- TASK DIRECTIONS
Start at the line in the entries below that contains "If a student", stop at the line that contains "## More Information ##", and output exactly the lines in that span, both ends included.

(Records from a data collection)
--- --- ---

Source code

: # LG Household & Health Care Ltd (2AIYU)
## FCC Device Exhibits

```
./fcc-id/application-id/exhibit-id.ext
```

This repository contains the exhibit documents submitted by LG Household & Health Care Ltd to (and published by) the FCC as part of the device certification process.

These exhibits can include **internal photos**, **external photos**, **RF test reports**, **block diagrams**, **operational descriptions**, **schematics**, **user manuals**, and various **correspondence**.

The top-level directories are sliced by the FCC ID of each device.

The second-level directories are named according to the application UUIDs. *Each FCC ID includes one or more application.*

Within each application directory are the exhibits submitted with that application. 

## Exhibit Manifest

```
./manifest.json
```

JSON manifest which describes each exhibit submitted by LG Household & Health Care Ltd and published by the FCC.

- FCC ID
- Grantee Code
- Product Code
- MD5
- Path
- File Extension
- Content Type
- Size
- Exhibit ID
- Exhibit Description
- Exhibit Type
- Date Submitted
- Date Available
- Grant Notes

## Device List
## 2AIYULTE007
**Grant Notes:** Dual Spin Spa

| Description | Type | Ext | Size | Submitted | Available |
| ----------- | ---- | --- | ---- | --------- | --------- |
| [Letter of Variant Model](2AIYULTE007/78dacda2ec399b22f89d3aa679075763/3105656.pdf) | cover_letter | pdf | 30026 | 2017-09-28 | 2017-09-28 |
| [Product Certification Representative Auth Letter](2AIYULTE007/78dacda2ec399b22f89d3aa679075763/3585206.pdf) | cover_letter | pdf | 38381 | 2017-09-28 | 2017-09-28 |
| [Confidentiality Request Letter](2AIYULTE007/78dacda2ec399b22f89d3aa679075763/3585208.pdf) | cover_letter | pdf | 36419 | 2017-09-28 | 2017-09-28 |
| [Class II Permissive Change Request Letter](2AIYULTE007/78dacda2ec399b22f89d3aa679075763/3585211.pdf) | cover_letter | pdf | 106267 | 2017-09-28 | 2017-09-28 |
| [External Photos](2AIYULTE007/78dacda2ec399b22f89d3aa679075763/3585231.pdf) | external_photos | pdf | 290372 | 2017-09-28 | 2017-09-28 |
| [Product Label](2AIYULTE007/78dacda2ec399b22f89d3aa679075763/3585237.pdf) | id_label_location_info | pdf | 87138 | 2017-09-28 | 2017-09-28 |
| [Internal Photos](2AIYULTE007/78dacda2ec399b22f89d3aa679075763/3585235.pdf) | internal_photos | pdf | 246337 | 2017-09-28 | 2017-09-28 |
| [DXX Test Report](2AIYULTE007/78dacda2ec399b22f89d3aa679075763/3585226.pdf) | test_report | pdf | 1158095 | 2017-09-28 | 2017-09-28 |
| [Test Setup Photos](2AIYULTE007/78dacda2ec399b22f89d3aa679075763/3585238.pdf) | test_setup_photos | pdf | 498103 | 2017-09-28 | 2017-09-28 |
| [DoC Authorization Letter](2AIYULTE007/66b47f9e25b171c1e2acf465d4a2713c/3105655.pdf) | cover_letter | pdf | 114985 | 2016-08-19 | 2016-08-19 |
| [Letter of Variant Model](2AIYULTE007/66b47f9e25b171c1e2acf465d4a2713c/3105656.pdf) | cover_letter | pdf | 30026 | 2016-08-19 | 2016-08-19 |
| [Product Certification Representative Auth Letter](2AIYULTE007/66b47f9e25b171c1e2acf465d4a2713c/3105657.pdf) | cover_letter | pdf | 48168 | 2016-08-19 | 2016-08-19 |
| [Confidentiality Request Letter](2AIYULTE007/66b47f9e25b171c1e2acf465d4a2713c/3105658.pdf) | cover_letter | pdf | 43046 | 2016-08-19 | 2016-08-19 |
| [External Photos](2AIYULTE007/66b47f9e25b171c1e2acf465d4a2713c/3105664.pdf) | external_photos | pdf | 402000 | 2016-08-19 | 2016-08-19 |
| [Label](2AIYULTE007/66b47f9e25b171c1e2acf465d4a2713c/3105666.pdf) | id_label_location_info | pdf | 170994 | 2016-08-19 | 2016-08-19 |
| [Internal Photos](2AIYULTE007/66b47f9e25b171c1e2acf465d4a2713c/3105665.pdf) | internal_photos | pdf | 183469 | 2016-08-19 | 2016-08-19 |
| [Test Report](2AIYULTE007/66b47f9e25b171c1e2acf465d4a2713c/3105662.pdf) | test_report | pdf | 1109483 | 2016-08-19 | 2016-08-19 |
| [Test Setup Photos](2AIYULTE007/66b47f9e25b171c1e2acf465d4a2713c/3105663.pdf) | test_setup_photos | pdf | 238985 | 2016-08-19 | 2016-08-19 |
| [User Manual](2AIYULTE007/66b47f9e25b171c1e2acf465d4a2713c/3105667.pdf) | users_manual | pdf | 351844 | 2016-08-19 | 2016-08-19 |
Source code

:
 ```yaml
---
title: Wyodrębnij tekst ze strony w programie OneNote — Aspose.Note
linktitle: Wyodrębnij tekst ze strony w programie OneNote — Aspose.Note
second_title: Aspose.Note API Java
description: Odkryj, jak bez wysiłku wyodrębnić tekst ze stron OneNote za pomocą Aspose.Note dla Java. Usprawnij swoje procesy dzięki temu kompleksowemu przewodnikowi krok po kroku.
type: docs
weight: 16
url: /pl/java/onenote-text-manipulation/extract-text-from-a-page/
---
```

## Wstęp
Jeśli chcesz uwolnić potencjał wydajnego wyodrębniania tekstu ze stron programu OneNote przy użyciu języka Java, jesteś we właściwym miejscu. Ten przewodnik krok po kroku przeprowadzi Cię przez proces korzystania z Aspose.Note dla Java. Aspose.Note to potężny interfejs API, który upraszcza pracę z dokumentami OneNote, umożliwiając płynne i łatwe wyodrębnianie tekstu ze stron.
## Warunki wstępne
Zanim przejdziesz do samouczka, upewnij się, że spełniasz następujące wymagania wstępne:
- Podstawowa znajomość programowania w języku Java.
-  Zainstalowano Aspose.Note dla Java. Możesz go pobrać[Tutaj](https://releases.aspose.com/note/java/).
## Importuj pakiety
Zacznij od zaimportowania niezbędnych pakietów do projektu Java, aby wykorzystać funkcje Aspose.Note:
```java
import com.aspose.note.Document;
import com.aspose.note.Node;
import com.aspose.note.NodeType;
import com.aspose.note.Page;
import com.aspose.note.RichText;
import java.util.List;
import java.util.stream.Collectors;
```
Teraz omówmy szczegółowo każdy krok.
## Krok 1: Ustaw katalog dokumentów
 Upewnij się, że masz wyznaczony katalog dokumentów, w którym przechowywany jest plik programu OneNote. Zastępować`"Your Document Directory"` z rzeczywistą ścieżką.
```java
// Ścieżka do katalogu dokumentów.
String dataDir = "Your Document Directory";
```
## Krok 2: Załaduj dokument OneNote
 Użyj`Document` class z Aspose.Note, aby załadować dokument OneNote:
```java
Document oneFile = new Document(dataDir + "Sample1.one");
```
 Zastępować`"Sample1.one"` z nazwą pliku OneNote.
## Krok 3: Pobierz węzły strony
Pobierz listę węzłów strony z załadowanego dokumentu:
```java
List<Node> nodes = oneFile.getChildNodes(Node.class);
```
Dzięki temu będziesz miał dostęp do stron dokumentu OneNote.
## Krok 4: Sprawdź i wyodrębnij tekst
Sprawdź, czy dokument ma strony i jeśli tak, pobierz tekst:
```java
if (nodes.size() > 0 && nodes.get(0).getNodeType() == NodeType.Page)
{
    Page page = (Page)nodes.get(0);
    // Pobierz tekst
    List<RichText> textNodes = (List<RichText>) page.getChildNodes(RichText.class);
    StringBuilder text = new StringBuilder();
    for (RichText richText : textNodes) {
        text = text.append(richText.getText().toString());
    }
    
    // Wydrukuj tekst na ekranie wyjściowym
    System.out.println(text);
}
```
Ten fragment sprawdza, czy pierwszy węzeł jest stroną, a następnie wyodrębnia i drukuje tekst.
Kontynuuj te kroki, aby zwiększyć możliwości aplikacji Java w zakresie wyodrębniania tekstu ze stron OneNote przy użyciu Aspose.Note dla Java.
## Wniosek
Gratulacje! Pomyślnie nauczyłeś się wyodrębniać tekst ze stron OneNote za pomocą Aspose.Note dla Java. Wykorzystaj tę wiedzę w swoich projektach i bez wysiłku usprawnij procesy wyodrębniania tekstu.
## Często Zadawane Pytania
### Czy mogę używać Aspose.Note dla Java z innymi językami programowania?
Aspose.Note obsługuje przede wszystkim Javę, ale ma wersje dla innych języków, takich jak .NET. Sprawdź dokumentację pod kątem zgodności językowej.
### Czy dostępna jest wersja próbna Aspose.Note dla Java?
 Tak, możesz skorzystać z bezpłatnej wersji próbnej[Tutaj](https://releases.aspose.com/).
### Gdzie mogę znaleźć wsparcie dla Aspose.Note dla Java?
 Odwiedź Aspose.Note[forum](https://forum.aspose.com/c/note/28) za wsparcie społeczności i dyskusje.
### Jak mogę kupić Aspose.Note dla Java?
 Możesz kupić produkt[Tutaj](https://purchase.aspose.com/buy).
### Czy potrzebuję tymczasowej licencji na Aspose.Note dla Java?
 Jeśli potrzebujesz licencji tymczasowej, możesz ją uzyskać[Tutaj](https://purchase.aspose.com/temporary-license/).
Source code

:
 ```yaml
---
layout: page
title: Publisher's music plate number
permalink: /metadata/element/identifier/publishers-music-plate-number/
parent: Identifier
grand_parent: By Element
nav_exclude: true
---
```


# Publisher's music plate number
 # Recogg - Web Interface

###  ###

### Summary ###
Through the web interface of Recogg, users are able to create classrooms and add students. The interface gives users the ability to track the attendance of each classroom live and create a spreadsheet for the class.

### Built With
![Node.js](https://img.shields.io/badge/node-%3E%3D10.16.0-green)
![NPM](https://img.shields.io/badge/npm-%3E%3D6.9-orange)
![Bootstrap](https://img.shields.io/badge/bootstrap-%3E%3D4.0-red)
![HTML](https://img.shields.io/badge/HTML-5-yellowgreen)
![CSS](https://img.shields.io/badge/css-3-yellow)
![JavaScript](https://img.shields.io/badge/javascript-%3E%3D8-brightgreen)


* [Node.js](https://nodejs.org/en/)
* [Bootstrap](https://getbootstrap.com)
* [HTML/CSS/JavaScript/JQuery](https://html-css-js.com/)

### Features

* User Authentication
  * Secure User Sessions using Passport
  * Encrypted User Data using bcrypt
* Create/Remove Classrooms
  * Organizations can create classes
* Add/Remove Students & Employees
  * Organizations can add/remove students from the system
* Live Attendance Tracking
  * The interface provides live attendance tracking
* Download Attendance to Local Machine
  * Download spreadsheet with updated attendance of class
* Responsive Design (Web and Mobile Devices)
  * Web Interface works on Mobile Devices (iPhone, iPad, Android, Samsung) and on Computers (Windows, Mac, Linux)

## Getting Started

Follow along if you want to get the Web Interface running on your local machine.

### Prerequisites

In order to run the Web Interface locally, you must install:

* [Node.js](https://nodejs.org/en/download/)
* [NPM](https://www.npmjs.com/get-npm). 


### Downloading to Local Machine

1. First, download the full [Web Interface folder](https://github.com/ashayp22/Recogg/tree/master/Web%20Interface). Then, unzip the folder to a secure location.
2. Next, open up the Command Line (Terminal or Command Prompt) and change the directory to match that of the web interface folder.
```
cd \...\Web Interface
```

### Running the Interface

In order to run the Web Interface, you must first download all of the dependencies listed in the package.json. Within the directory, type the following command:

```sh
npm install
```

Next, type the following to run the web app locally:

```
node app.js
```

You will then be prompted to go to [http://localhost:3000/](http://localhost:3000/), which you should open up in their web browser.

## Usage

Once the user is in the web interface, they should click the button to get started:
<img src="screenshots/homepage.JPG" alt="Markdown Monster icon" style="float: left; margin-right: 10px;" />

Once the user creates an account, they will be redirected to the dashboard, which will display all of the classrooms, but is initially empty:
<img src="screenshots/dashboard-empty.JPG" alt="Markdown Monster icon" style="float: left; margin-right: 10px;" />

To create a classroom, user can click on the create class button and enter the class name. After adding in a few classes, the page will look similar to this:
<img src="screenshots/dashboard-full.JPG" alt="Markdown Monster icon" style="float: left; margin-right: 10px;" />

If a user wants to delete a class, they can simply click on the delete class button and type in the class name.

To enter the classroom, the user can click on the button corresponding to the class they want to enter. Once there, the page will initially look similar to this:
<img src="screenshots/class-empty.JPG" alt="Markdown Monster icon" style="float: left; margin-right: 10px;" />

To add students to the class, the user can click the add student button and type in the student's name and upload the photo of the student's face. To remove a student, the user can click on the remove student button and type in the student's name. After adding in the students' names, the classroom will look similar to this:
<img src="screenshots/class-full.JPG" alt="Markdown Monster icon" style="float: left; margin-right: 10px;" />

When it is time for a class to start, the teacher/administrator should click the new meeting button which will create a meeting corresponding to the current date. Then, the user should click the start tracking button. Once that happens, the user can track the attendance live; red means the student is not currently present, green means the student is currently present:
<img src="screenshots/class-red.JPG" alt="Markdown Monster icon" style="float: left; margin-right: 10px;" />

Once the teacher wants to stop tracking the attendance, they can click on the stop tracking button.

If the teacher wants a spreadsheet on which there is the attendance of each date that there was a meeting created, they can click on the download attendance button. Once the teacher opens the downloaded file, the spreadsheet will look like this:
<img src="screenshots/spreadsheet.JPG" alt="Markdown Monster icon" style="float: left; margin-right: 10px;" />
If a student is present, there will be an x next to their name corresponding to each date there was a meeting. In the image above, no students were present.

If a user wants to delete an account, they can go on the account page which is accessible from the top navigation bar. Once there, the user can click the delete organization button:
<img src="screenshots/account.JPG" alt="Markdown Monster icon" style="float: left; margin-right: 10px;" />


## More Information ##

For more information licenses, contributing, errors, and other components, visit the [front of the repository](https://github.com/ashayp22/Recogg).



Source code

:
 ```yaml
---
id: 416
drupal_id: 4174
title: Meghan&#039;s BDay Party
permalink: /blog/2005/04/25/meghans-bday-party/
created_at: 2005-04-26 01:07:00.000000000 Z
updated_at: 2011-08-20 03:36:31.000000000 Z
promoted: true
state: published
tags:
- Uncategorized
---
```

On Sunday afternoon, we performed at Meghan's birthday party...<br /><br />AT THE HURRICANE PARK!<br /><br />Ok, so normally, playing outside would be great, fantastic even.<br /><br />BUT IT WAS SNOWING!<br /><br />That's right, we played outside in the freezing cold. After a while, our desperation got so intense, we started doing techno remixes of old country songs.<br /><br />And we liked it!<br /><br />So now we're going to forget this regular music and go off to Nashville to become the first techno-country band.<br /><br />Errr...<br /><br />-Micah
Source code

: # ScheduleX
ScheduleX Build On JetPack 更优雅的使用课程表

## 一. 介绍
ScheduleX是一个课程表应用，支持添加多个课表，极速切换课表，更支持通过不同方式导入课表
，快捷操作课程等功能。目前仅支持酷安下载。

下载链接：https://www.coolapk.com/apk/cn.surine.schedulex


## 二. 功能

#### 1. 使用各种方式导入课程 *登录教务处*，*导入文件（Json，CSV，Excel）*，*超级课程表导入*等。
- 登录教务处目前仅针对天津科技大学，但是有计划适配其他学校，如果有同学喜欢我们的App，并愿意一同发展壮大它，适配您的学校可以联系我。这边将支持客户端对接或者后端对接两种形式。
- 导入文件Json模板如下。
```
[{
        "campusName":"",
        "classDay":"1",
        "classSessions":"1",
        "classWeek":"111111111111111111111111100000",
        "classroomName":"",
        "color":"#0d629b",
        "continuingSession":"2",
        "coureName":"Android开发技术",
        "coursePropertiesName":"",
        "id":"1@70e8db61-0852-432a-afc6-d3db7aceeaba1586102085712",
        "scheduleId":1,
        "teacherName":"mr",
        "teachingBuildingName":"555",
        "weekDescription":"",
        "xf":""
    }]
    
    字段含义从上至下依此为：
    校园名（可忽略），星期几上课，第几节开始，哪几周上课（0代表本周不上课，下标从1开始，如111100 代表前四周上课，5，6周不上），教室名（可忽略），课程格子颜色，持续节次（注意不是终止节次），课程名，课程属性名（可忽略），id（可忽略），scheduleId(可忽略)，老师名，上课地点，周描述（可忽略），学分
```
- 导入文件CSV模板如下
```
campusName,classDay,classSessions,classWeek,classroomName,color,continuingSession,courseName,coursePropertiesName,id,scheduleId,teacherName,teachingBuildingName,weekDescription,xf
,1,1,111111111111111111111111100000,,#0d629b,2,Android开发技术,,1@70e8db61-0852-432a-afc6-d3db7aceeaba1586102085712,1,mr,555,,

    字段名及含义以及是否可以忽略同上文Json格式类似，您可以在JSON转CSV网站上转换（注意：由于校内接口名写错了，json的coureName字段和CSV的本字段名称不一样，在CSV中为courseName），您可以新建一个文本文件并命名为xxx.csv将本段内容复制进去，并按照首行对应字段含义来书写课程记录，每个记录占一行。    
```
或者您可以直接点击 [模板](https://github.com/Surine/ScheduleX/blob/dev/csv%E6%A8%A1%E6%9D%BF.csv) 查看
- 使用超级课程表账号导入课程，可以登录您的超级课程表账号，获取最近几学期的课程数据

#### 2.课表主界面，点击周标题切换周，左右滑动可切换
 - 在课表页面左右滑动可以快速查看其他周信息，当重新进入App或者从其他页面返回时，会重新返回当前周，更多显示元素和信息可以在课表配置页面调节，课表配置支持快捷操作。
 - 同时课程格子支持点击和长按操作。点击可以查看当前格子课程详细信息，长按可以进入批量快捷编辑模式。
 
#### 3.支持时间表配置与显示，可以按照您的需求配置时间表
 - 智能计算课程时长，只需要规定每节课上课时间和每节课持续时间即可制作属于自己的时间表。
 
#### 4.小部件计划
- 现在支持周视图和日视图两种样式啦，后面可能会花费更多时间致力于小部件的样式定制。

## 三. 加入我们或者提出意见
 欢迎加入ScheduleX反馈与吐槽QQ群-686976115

--- --- ---

- ANSWER FOR THE TASK
If a student is present, there will be an x next to their name corresponding to each date there was a meeting. In the image above, no students were present.

If a user wants to delete an account, they can go on the account page which is accessible from the top navigation bar. Once there, the user can click the delete organization button:
<img src="screenshots/account.JPG" alt="Markdown Monster icon" style="float: left; margin-right: 10px;" />


## More Information ##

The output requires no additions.